Eric Gehrig

Personal information
- Full name: Eric Gehrig
- Date of birth: December 25, 1987 (age 38)
- Place of birth: Harvey, Illinois, United States
- Height: 6 ft 1 in (1.85 m)
- Position: Defender

College career
- Years: Team / Apps / (Gls)
- 2006–2009: Loyola Ramblers

Senior career*
- Years: Team / Apps / (Gls)
- 2008–2009: Chicago Fire Premier / 7 / (1)
- 2011–2014: Columbus Crew / 46 / (0)
- 2015–2016: Chicago Fire / 30 / (0)
- 2016: → Saint Louis FC (loan) / 1 / (0)

Managerial career
- 2017–2019: Chicago Fire (assistant)

= Eric Gehrig =

American soccer player

Eric Otto Gehrig (born December 25, 1987) is an American former soccer player who was most recently an assistant coach for Chicago Fire of MLS.

==Career==

===College and amateur===
Gehrig played for Ajax FC Chicago then Loyola University Chicago from 2006 to 2009. Gehrig was a three-time All-Horizon League player. He appeared in all 78 of the Ramblers' matches in that time, and captained the team for three years.

===Professional===
Eric Gehrig was signed by Columbus Crew on March 17, 2011. He made his MLS regular season debut on June 26, 2011, against the Colorado Rapids, coming on as a sub in the 85th minute for Emmanuel Ekpo. He also started and played all 90 minutes in an Open Cup third round match against the Richmond Kickers on June 28, 2011. Gehrig made his first career MLS regular season start and played all 90 minutes in a 1–0 win at Vancouver on July 6, 2011.
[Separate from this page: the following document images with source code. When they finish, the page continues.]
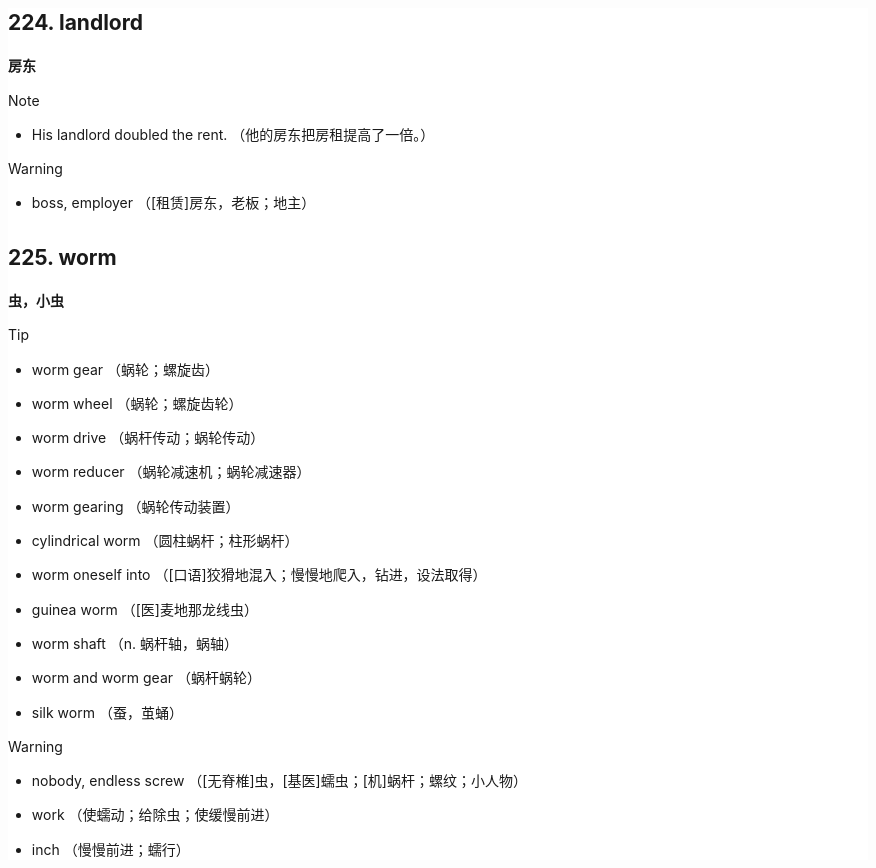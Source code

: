 ## 224. landlord

**房东**

> [!NOTE]
>
> - His landlord doubled the rent. （他的房东把房租提高了一倍。）
>

> [!WARNING]
>
> - boss, employer （[租赁]房东，老板；地主）
>

## 225. worm

**虫，小虫**

> [!TIP]
>
> - worm gear （蜗轮；螺旋齿）
>
> - worm wheel （蜗轮；螺旋齿轮）
>
> - worm drive （蜗杆传动；蜗轮传动）
>
> - worm reducer （蜗轮减速机；蜗轮减速器）
>
> - worm gearing （蜗轮传动装置）
>
> - cylindrical worm （圆柱蜗杆；柱形蜗杆）
>
> - worm oneself into （[口语]狡猾地混入；慢慢地爬入，钻进，设法取得）
>
> - guinea worm （[医]麦地那龙线虫）
>
> - worm shaft （n. 蜗杆轴，蜗轴）
>
> - worm and worm gear （蜗杆蜗轮）
>
> - silk worm （蚕，茧蛹）
>

> [!WARNING]
>
> - nobody, endless screw （[无脊椎]虫，[基医]蠕虫；[机]蜗杆；螺纹；小人物）
>
> - work （使蠕动；给除虫；使缓慢前进）
>
> - inch （慢慢前进；蠕行）
>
On December 10, 2014, Gehrig was the 10th round pick in the 2014 MLS Expansion Draft by Orlando City SC, promptly being traded to Chicago Fire for a second-round selection in the 2016 MLS SuperDraft.

Gehrig went on to start 25 games for the Chicago Fire and was named 2015 Fire Defender of the Year. On November 23, 2016, Gehrig's contract option was not exercised by Chicago Fire. He became eligible for the Re-Entry Draft but wasn't selected. On February 15, 2017, Gehrig announced his retirement. On the same day he was named assistant coach for Chicago Fire.